One of the things that a newcomer to the World of golf would probably like to know is what the difference is between different types of golf course. This question is more complicated than you may first imagine as there are really three different ways to express what category a particular golf course fits into.
The first is by setting and categories a course by whether it is set in heathland, woodland or by the ocean etc. The second type is by length, where the course is categorized essentially by the length of time it takes to play a round, so these types will be pitch & putt, full length or executive, so called because executives may not have time to play a round on a full length course of 18 holes. Most executive courses are only 9 holes.
In this article though we are going to look at how golf courses can be categorized by ownership. The above two types of categorization allow you to know what to expect when you turn up to play. However, this third type of categorization determines whether or not you will be allowed access to the course at all.
The following is not an exhaustive list of course types but these are the most popular types of course that you might come across.
Private Golf Courses are courses which are owned by a golf club and they only allow play by members of the club. If you aren't a member of the club then you can't play, unless of course you are lucky enough to be invited to play by someone who is already a member.
Public Golf Courses can be courses owned by private organizations or individuals or by other organizations such as local businesses. The key here is that the owner charges a fee for playing. Essentially this means that the course is open to be played by anyone who can afford to pay the fee.
Courses also exist which are essentially a combination of the above two. Club members can play at any time. The public are allowed to play but usually only on specific days of the week, or times of day.

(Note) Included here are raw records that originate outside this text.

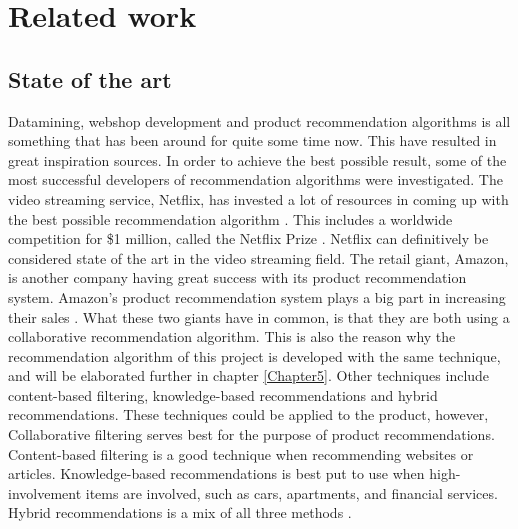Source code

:
\chapter{Related work} %

\label{Chapter3} %


\section{State of the art}

Datamining, webshop development and product recommendation algorithms is all something that has been around for quite some time now. This have resulted in great inspiration sources. In order to achieve the best possible result, some of the most successful developers of recommendation algorithms were investigated. The video streaming service, Netflix, has invested a lot of resources in coming up with the best possible recommendation algorithm \cite{Netflix}. This includes a worldwide competition for \$1 million, called the Netflix Prize \cite{NetflixPrize}. Netflix can definitively be considered state of the art in the video streaming field. The retail giant, Amazon, is another company having great success with its product recommendation system. Amazon's product recommendation system plays a big part in increasing their sales \cite{AmazonSuccess}. What these two giants have in common, is that they are both using a collaborative recommendation algorithm. This is also the reason why the recommendation algorithm of this project is developed with the same technique, and will be elaborated further in chapter \ref{Chapter5}. Other techniques include content-based filtering, knowledge-based recommendations and hybrid recommendations. These techniques could be applied to the product, however, Collaborative filtering serves best for the purpose of product recommendations. Content-based filtering is a good technique when recommending websites or articles. Knowledge-based recommendations is best put to use when high-involvement items are involved, such as cars, apartments, and financial services. Hybrid recommendations is a mix of all three methods \cite{recommendationtechniques}.


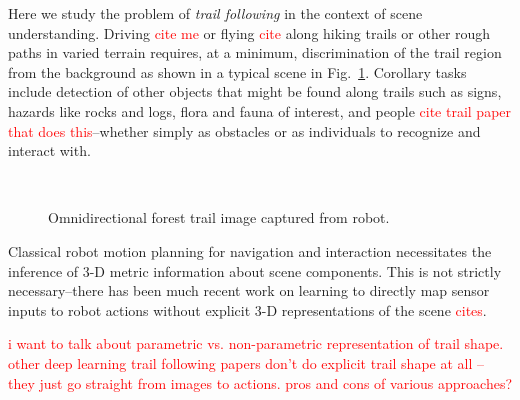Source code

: \documentclass[letterpaper, 10 pt, conference]{ieeeconf}  %
\newcommand{\comment}[1]{\textcolor{red}{#1}}
\begin{document}
Here we study the problem of \textit{trail following} in the context
of scene understanding.  Driving \comment{cite me} or flying
\comment{cite} along hiking trails or other rough paths in varied
terrain requires, at a minimum, discrimination of the trail region
from the background as shown in a typical scene in
Fig.~\ref{fig:raw_trail}.  Corollary tasks include detection of other
objects that might be found along trails such as signs, hazards like rocks and logs, flora and fauna of interest, and people \comment{cite trail paper that does this}--whether simply as obstacles or as individuals to recognize and interact with.


\begin{figure}[!t]
\captionsetup[subfigure]{labelformat=empty}
\\
\caption{Omnidirectional forest trail image captured from robot.}
\label{fig:raw_trail}
\end{figure}


Classical robot motion planning for navigation and interaction
necessitates the inference of 3-D metric information about scene
components.  This is not strictly necessary--there has been much recent work
on learning to directly map sensor inputs to robot actions without explicit 3-D
representations of the scene \comment{cites}.

\comment{i want to talk about parametric vs. non-parametric
  representation of trail shape.  other deep learning trail following papers don't
  do explicit trail shape at all -- they just go straight from images
  to actions.  pros and cons of various approaches?}
\end{document}
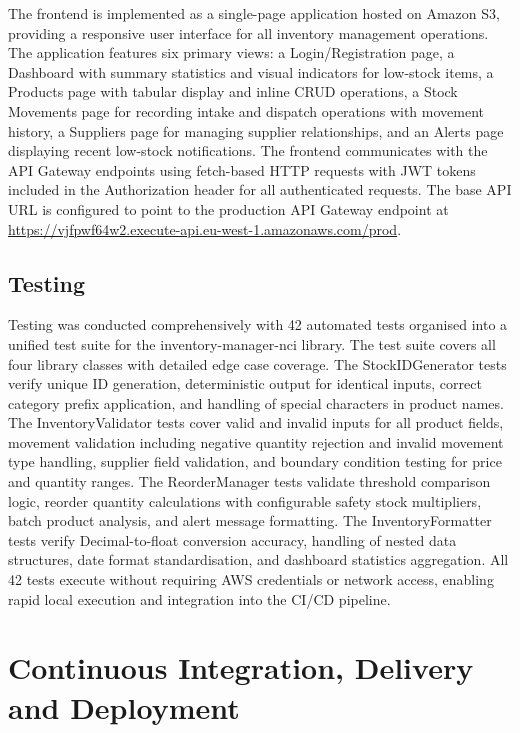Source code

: \documentclass[conference]{IEEEtran}
\begin{document}
The frontend is implemented as a single-page application hosted on Amazon S3, providing a responsive user interface for all inventory management operations. The application features six primary views: a Login/Registration page, a Dashboard with summary statistics and visual indicators for low-stock items, a Products page with tabular display and inline CRUD operations, a Stock Movements page for recording intake and dispatch operations with movement history, a Suppliers page for managing supplier relationships, and an Alerts page displaying recent low-stock notifications. The frontend communicates with the API Gateway endpoints using fetch-based HTTP requests with JWT tokens included in the Authorization header for all authenticated requests. The base API URL is configured to point to the production API Gateway endpoint at \url{https://vjfpwf64w2.execute-api.eu-west-1.amazonaws.com/prod}.

\subsection{Testing}

Testing was conducted comprehensively with 42 automated tests organised into a unified test suite for the inventory-manager-nci library. The test suite covers all four library classes with detailed edge case coverage. The StockIDGenerator tests verify unique ID generation, deterministic output for identical inputs, correct category prefix application, and handling of special characters in product names. The InventoryValidator tests cover valid and invalid inputs for all product fields, movement validation including negative quantity rejection and invalid movement type handling, supplier field validation, and boundary condition testing for price and quantity ranges. The ReorderManager tests validate threshold comparison logic, reorder quantity calculations with configurable safety stock multipliers, batch product analysis, and alert message formatting. The InventoryFormatter tests verify Decimal-to-float conversion accuracy, handling of nested data structures, date format standardisation, and dashboard statistics aggregation. All 42 tests execute without requiring AWS credentials or network access, enabling rapid local execution and integration into the CI/CD pipeline.

\section{Continuous Integration, Delivery and Deployment}
\end{document}
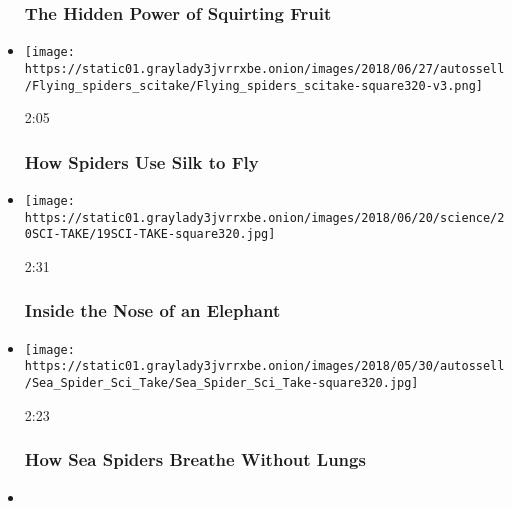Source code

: \begin{itemize}
  \hypertarget{the-hidden-power-of-squirting-fruit}{%
  \subsubsection{The Hidden Power of Squirting
  Fruit}\label{the-hidden-power-of-squirting-fruit}}
\item
  \href{https://www.nytimes3xbfgragh.onion/video/science/100000005948406/how-spiders-use-silk-to-fly.html?action=click\&module=video-series-bar\&region=header\&pgtype=Article\&playlistId=video/sciencetake}{}

  \texttt{[image: https://static01.graylady3jvrrxbe.onion/images/2018/06/27/autossell/Flying\_spiders\_scitake/Flying\_spiders\_scitake-square320-v3.png]}

  2:05

  \hypertarget{how-spiders-use-silk-to-fly}{%
  \subsubsection{How Spiders Use Silk to
  Fly}\label{how-spiders-use-silk-to-fly}}
\item
  \href{https://www.nytimes3xbfgragh.onion/video/science/100000005936008/inside-the-nose-of-an-elephant.html?action=click\&module=video-series-bar\&region=header\&pgtype=Article\&playlistId=video/sciencetake}{}

  \texttt{[image: https://static01.graylady3jvrrxbe.onion/images/2018/06/20/science/20SCI-TAKE/19SCI-TAKE-square320.jpg]}

  2:31

  \hypertarget{inside-the-nose-of-an-elephant}{%
  \subsubsection{Inside the Nose of an
  Elephant}\label{inside-the-nose-of-an-elephant}}
\item
  \href{https://www.nytimes3xbfgragh.onion/video/science/100000005908234/no-lungs-no-gills-how-do-sea-spiders-breathe.html?action=click\&module=video-series-bar\&region=header\&pgtype=Article\&playlistId=video/sciencetake}{}

  \texttt{[image: https://static01.graylady3jvrrxbe.onion/images/2018/05/30/autossell/Sea\_Spider\_Sci\_Take/Sea\_Spider\_Sci\_Take-square320.jpg]}

  2:23

  \hypertarget{how-sea-spiders-breathe-without-lungs}{%
  \subsubsection{How Sea Spiders Breathe Without
  Lungs}\label{how-sea-spiders-breathe-without-lungs}}
\item
  \href{https://www.nytimes3xbfgragh.onion/video/science/100000005865737/did-asteroids-bring-water-to-earth.html?action=click\&module=video-series-bar\&region=header\&pgtype=Article\&playlistId=video/sciencetake}{}


\end{itemize}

Municipal golf course are owned by the local government. They operate like public golf courses but the money paid for the green fees goes to the them as opposed to a private individual or company.
Some residential areas have their own golf course which is designed to be played by the local residents only. They tend to be run by the community itself and as such are not open to the public.
Finally there is the resort golf course. Resort golf courses are owned and operated by a holiday resort or a hotel chain for the pleasure of their guests. Play may not be restricted to resort guests however, and so you may find some resort courses are open to the public in return for a fee.